S’il est de bon ton de tout faire pour sortir les participants de leur option par défaut du marché monétaire, M. Côté croit qu’un bon régime est celui qui a moins d’options de placement parce que le promoteur s’est donné la peine de faire du « débroussaillage ».

En effet, dit-il, l’inertie de plusieurs participants n’est pas le seul problème des promoteurs. De l’autre côté, il y a ces participants qui prennent trop de risques.

« Nous avons fait des études qui démontrent qu’en moyenne, le participant dans des fonds prédéterminés ou équilibrés fera beaucoup mieux que le participant qui crée lui-même son portefeuille. Si trop d’options sont offertes, le participant y perd son latin et il finit par faire n’importe quoi. Il vend quand le marché s’écrase et il rachète au sommet. »

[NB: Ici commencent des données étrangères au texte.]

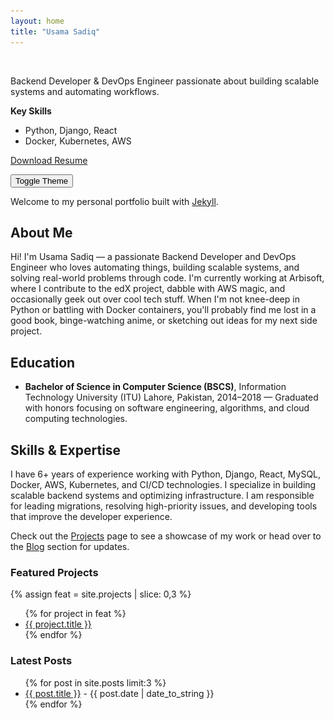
 ```yaml
---
layout: home
title: "Usama Sadiq"
---
```


<div class="row">
  <aside class="col-md-4">
    <img src="/assets/images/profile.jpg" class="img-fluid rounded-circle mb-3" alt="Profile picture">
    <p>Backend Developer &amp; DevOps Engineer passionate about building scalable systems and automating workflows.</p>
    <strong>Key Skills</strong>
    <ul>
      <li>Python, Django, React</li>
      <li>Docker, Kubernetes, AWS</li>
    </ul>
    <p>
      <a href="https://github.com/usamasadiq" class="me-2"><i class="fab fa-github"></i></a>
      <a href="https://www.linkedin.com/in/usamasadiq" class="me-2"><i class="fab fa-linkedin"></i></a>
      <a href="https://twitter.com/usamasadiq"><i class="fab fa-twitter"></i></a>
    </p>
    <p><a class="btn btn-primary" href="/assets/resume.pdf">Download Resume</a></p>
    <button id="theme-toggle" class="btn btn-secondary mt-2">Toggle Theme</button>
  </aside>
  <div class="col-md-8">

Welcome to my personal portfolio built with [Jekyll](https://jekyllrb.com/).

## About Me

Hi! I'm Usama Sadiq — a passionate Backend Developer and DevOps Engineer who loves automating things, building scalable systems, and solving real-world problems through code. I'm currently working at Arbisoft, where I contribute to the edX project, dabble with AWS magic, and occasionally geek out over cool tech stuff. When I'm not knee-deep in Python or battling with Docker containers, you'll probably find me lost in a good book, binge-watching anime, or sketching out ideas for my next side project.

## Education

- **Bachelor of Science in Computer Science (BSCS)**, Information Technology University (ITU) Lahore, Pakistan, 2014–2018 — Graduated with honors focusing on software engineering, algorithms, and cloud computing technologies.

## Skills & Expertise

I have 6+ years of experience working with Python, Django, React, MySQL, Docker, AWS, Kubernetes, and CI/CD technologies. I specialize in building scalable backend systems and optimizing infrastructure. I am responsible for leading migrations, resolving high-priority issues, and developing tools that improve the developer experience.

Check out the [Projects](/projects/) page to see a showcase of my work or head over to the [Blog](/blog/) section for updates.

### Featured Projects
{% assign feat = site.projects | slice: 0,3 %}
<ul>
{% for project in feat %}
  <li><a href="{{ project.url }}">{{ project.title }}</a></li>
{% endfor %}
</ul>

### Latest Posts
<ul>
{% for post in site.posts limit:3 %}
  <li><a href="{{ post.url }}">{{ post.title }}</a> - {{ post.date | date_to_string }}</li>
{% endfor %}
</ul>

  </div>
</div>

<script src="/assets/js/theme-toggle.js"></script>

Les plus dangereux pour eux-mêmes, ironise M. Côté, sont « ceux qui se croient bien bons ». Il identifie principalement à cette catégorie des hommes instruits, souvent des professionnels (comptables, avocats, ingénieurs…). « Quelqu’un qui transige fréquemment se trompe souvent. Il est tributaire des réactions humaines, par exemple, celle de paniquer devant le marché volatil du début d’année. »

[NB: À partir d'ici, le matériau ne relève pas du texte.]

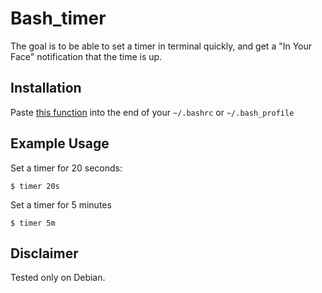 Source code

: # Bash_timer
The goal is to be able to set a timer in terminal quickly, and get a "In Your Face" notification that the time is up.


## Installation
Paste [this function](https://github.com/medyagh/bash_timer/blob/master/bash_timer.sh) into the end of your `~/.bashrc` or `~/.bash_profile` 

## Example Usage

Set a timer for 20 seconds:
```
$ timer 20s
```

Set a timer for 5 minutes
```
$ timer 5m
```


## Disclaimer
Tested only on Debian.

Quelles qu’elles soient, les options de placements constitués de portefeuilles prédéterminés (diversifiés selon le profil de risque) sont cruciales pour l’atteinte des objectifs du participant, affirme par ailleurs M. Cardone.

Il cite en ce sens une étude menée par John Hancock Retirement Plan Services aux États-Unis. Celle-ci tient compte des résultats obtenus par les participants aux régimes de John Hancock, pour une période de 2002 à 2006. Elle conclut que 81 % des participants à un programme « à la carte » auraient obtenu de meilleurs résultats s’ils avaient choisi un programme d’investissement diversifié correspondant au niveau de risque établi.

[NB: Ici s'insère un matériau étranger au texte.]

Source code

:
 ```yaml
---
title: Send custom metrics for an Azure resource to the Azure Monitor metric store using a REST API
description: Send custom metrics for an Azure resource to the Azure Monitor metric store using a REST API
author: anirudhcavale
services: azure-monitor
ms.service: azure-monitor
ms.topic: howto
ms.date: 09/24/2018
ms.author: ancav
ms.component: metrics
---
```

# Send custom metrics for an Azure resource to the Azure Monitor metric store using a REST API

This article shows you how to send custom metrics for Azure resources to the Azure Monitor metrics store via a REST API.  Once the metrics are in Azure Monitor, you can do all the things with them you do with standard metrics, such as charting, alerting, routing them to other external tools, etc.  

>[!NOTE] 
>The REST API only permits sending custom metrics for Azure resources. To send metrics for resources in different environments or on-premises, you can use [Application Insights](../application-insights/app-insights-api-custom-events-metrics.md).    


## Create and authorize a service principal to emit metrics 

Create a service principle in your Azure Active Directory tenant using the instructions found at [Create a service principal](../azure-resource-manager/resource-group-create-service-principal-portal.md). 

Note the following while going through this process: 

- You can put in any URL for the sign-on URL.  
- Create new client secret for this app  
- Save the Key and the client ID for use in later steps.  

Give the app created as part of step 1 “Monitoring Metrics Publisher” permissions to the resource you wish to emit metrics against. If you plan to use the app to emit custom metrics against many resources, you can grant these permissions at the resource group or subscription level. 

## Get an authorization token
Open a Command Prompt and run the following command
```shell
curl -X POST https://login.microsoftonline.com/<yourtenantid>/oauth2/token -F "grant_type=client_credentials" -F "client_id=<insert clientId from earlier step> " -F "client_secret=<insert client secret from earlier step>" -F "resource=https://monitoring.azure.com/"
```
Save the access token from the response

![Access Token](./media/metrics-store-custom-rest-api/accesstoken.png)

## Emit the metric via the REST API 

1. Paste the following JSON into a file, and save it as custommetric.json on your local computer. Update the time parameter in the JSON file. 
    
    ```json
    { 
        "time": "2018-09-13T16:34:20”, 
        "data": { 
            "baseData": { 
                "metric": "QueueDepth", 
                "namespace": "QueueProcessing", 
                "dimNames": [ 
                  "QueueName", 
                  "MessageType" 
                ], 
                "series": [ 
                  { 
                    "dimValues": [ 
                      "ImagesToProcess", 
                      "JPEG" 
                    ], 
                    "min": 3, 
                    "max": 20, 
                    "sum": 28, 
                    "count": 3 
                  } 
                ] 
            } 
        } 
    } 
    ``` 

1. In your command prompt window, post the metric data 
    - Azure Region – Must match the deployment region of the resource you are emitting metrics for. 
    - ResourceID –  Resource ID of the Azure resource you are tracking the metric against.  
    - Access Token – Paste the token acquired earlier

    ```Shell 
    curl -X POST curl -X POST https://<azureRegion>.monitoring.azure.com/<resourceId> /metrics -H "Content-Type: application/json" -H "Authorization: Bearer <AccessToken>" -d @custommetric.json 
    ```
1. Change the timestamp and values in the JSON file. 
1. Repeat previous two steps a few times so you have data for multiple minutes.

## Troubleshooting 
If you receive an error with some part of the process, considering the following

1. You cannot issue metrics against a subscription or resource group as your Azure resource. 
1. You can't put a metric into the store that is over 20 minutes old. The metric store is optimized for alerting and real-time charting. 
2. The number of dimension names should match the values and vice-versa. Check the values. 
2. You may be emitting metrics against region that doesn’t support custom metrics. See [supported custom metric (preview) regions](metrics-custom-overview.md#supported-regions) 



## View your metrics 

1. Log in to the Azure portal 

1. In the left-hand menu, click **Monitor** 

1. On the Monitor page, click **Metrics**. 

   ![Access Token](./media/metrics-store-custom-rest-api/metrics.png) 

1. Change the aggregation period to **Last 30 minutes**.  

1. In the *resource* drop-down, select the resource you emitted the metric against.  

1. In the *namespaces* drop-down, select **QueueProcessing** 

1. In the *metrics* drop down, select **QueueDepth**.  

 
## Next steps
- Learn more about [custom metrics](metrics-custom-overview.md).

Selon Tony Ioanna, vice-président, régimes d’accumulation de capital chez AON, il est bien beau de prendre une décision de placement au départ, mais le vrai défi consiste à maintenir l’intérêt du participant à plus long terme. « Une fois qu’il a décidé d’une répartition d’actif grâce au questionnaire de profil, il oublie généralement de le refaire chaque année. Cinq ans plus tard, le participant a accumulé des actifs et les pondérations ont sûrement changé. Il faut rééquilibrer », prévient M. Ioanna.

Or, les fonds cycle de vie sont de plus en plus populaires chez AON, révèle M. Ioanna. « Les comités de retraite recherchent ce genre d’outil. » Pour M. Ioanna, la majorité de participants utiliseront les outils qui leur sont offerts pour valider leur décision de placement. Et la communication ciblée aux participants lui semble le moyen le plus sûr de les faire connaître.